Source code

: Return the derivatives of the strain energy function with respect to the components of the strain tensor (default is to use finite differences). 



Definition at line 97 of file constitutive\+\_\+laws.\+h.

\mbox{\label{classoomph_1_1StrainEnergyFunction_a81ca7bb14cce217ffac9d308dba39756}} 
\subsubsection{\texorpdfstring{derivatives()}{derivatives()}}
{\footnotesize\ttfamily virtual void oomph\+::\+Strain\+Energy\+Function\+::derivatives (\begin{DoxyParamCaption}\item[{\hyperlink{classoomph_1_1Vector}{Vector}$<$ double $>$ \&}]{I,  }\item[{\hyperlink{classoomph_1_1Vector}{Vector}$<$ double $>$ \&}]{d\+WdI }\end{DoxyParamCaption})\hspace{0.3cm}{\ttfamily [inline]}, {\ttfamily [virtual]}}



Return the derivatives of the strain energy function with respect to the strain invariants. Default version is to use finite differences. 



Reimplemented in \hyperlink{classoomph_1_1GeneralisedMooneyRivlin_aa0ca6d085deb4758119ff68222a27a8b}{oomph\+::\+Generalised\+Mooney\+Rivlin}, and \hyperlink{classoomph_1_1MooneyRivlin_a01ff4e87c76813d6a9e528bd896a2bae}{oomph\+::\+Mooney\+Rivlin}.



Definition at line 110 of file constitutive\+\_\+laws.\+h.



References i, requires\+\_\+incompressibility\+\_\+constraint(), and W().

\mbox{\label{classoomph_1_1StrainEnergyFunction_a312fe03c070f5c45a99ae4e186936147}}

----

Your task is to set down all of the entries exactly as they appear.

Result:
Source code

: Return the derivatives of the strain energy function with respect to the components of the strain tensor (default is to use finite differences). 



Definition at line 97 of file constitutive\+\_\+laws.\+h.

\mbox{\label{classoomph_1_1StrainEnergyFunction_a81ca7bb14cce217ffac9d308dba39756}} 
\subsubsection{\texorpdfstring{derivatives()}{derivatives()}}
{\footnotesize\ttfamily virtual void oomph\+::\+Strain\+Energy\+Function\+::derivatives (\begin{DoxyParamCaption}\item[{\hyperlink{classoomph_1_1Vector}{Vector}$<$ double $>$ \&}]{I,  }\item[{\hyperlink{classoomph_1_1Vector}{Vector}$<$ double $>$ \&}]{d\+WdI }\end{DoxyParamCaption})\hspace{0.3cm}{\ttfamily [inline]}, {\ttfamily [virtual]}}



Return the derivatives of the strain energy function with respect to the strain invariants. Default version is to use finite differences. 



Reimplemented in \hyperlink{classoomph_1_1GeneralisedMooneyRivlin_aa0ca6d085deb4758119ff68222a27a8b}{oomph\+::\+Generalised\+Mooney\+Rivlin}, and \hyperlink{classoomph_1_1MooneyRivlin_a01ff4e87c76813d6a9e528bd896a2bae}{oomph\+::\+Mooney\+Rivlin}.



Definition at line 110 of file constitutive\+\_\+laws.\+h.



References i, requires\+\_\+incompressibility\+\_\+constraint(), and W().

\mbox{\label{classoomph_1_1StrainEnergyFunction_a312fe03c070f5c45a99ae4e186936147}}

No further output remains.